In our view, the rules applicable to the taxation of trust income and capital gains distributed by offshore trusts to South African resident beneficiaries are clear and can be substantiated if proper financial records are kept. To this end, the taxpayer carries the onus of proof to provide adequate records to substantiate the nature of the distributions. SARS could tax distributions from offshore trusts as income if the taxpayer could not prove that the distribution was made from the original capital or capital gains. Simply taxing all distributions from offshore trusts would have far-reaching and, in our view, unnecessary tax implications for South African resident beneficiaries. 

Separate taxpayers 

It is unclear how this recommendation would be implemented in practice taking into account the fact that, as mentioned above, South Africa has well established rules and case law dealing with the taxation of trusts. For example, how would distributions from a trust to its beneficiaries be treated for tax purposes in the event that all trusts are treated as separate taxpayers i.e. would they be deductible in the hands of the trust and/or subject to withholding tax in the hands of the beneficiaries? 

Interest-free loans 

The transfer pricing rules are applicable to "affected transactions” (as defined) which, essentially, mean that such rules are only applicable in a cross-border context. Therefore, as noted in the DTC Report, the transfer pricing rules are not applicable to loans between South African resident taxpayers. In the event that the recommendation relating to the removal of the income attribution rules, insofar as they apply to South African trusts, is implemented, all trust income will in any event be taxed in the South African trust. 

Corporate use of trusts 

Trusts are not only used by individuals. In the corporate sphere, trusts are used to facilitate a portfolio of investments, for example, a collective investments scheme. These are not specifically dealt with in the DTC Report, although it is stated that taxpayers must be allowed to make use of trusts when it makes sound sense to do so in the pursuit of a commercial benefit, as opposed to an estate duty benefit. A broad-brush amendment of established trust principles would, however, also impact these arrangements. 
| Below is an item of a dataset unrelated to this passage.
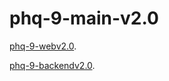 # phq-9-main-v2.0

[phq-9-webv2.0](https://github.com/PHUICMT/phq-9-webv2.0).

[phq-9-backendv2.0](https://github.com/PHUICMT/phq-9-backendv2.0).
If the recommendations contained in the DTC Report are implemented, then all South African resident trusts will be taxed as separate taxpayers. They will be taxed on income at a flat rate of 41 per cent and on capital gains at an effective rate of 27.31 per cent.

Once the scope of the legislative amendments to the tax treatment of trusts has been finalised, in our view, a period should be allowed for taxpayers to re-evaluate their interests and determine whether to continue with the current trust arrangement or to dissolve same prior to the implementation of the recommendations in the DTC Report.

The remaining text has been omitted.